Records excerpted from a collection:
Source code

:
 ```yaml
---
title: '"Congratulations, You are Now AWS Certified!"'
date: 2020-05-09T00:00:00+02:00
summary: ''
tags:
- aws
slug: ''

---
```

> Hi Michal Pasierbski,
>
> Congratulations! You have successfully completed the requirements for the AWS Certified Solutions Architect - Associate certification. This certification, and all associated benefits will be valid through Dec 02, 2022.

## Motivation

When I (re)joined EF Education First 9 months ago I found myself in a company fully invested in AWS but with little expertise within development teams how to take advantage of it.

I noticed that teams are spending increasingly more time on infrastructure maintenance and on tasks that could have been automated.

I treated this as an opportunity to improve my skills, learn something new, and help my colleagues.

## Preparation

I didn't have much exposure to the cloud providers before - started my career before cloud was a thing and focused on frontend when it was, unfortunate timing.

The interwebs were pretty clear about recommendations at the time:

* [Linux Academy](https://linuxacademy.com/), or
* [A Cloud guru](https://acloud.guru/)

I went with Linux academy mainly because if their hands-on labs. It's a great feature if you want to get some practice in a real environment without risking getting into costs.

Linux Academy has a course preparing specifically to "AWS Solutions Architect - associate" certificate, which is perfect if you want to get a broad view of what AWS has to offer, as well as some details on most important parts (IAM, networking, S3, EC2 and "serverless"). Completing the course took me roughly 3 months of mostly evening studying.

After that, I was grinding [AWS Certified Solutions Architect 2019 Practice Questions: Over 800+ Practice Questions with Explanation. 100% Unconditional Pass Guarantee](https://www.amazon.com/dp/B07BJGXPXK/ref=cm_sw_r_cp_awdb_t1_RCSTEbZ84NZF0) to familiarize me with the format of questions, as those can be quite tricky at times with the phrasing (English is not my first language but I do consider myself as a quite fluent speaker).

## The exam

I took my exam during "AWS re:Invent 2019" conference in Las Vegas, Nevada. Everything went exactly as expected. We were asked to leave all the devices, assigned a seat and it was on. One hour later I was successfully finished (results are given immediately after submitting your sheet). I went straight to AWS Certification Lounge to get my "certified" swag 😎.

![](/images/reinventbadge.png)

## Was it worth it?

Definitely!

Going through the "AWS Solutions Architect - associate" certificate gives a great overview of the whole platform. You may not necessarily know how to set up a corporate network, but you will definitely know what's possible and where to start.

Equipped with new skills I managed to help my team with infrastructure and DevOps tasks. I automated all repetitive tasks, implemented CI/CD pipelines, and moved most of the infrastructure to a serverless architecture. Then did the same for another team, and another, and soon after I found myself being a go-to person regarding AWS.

■ **TRY IT**: The lines to extract from the data above begin with the line containing "## The exam" and end with the line containing "Going through the". Extract them exactly, including both.

■ **RESPONSE AREA**:
## The exam

I took my exam during "AWS re:Invent 2019" conference in Las Vegas, Nevada. Everything went exactly as expected. We were asked to leave all the devices, assigned a seat and it was on. One hour later I was successfully finished (results are given immediately after submitting your sheet). I went straight to AWS Certification Lounge to get my "certified" swag 😎.

![](/images/reinventbadge.png)

## Was it worth it?

Definitely!

Going through the "AWS Solutions Architect - associate" certificate gives a great overview of the whole platform. You may not necessarily know how to set up a corporate network, but you will definitely know what's possible and where to start.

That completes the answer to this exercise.